PROBLEM TO SOLVE:
The answer must be every line from the entries below that contains "equity".

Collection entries
============

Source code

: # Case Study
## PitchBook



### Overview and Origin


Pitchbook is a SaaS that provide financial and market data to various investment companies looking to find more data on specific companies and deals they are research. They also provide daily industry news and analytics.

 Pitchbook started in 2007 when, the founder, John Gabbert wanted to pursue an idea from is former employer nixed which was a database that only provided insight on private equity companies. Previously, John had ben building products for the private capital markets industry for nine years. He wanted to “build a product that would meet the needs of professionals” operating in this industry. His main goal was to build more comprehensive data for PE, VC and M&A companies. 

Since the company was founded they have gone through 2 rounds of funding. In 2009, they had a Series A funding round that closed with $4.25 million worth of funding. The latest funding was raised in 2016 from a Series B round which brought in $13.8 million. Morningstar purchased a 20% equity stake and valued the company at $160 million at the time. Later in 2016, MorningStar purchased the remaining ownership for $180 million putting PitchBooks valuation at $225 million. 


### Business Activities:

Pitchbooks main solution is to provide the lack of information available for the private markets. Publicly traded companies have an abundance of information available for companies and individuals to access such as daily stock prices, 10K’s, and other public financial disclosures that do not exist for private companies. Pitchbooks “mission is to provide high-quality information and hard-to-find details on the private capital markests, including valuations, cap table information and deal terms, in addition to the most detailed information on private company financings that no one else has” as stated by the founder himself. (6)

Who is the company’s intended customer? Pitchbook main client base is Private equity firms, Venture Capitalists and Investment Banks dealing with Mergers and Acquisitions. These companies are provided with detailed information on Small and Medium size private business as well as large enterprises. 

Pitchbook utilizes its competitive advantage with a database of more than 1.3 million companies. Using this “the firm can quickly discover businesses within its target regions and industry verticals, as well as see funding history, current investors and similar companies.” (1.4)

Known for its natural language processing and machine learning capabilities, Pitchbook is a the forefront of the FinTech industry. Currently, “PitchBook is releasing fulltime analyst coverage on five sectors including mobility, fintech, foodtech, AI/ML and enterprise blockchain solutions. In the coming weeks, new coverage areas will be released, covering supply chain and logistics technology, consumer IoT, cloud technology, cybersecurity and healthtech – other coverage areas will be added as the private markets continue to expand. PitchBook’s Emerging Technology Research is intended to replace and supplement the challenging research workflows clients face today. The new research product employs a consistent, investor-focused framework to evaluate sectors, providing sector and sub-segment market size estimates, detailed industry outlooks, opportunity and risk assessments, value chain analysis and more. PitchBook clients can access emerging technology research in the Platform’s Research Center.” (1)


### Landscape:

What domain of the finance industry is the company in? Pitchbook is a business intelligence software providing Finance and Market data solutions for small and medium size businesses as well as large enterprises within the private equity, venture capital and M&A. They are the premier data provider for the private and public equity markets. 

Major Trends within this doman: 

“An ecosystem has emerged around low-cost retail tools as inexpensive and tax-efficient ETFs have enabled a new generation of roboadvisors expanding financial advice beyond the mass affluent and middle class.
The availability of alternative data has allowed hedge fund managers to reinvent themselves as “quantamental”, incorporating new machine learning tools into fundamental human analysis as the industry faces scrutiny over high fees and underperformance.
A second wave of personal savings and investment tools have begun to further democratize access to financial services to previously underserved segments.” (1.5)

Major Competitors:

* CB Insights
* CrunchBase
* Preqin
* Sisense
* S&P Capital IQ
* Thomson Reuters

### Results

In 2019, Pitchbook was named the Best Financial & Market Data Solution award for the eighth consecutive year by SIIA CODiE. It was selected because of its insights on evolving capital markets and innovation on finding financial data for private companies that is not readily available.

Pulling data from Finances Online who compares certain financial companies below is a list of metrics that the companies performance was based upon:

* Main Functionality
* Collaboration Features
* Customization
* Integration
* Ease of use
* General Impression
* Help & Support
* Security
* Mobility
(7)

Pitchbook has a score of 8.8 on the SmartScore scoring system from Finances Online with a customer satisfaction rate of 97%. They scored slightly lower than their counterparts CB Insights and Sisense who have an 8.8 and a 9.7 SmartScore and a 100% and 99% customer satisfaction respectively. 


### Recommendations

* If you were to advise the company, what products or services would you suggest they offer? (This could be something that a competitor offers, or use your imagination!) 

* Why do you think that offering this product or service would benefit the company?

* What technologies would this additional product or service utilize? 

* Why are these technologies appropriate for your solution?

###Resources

============

EXERCISE SOLUTION:
 Pitchbook started in 2007 when, the founder, John Gabbert wanted to pursue an idea from is former employer nixed which was a database that only provided insight on private equity companies. Previously, John had ben building products for the private capital markets industry for nine years. He wanted to “build a product that would meet the needs of professionals” operating in this industry. His main goal was to build more comprehensive data for PE, VC and M&A companies. 
Since the company was founded they have gone through 2 rounds of funding. In 2009, they had a Series A funding round that closed with $4.25 million worth of funding. The latest funding was raised in 2016 from a Series B round which brought in $13.8 million. Morningstar purchased a 20% equity stake and valued the company at $160 million at the time. Later in 2016, MorningStar purchased the remaining ownership for $180 million putting PitchBooks valuation at $225 million. 
Who is the company’s intended customer? Pitchbook main client base is Private equity firms, Venture Capitalists and Investment Banks dealing with Mergers and Acquisitions. These companies are provided with detailed information on Small and Medium size private business as well as large enterprises. 
What domain of the finance industry is the company in? Pitchbook is a business intelligence software providing Finance and Market data solutions for small and medium size businesses as well as large enterprises within the private equity, venture capital and M&A. They are the premier data provider for the private and public equity markets. 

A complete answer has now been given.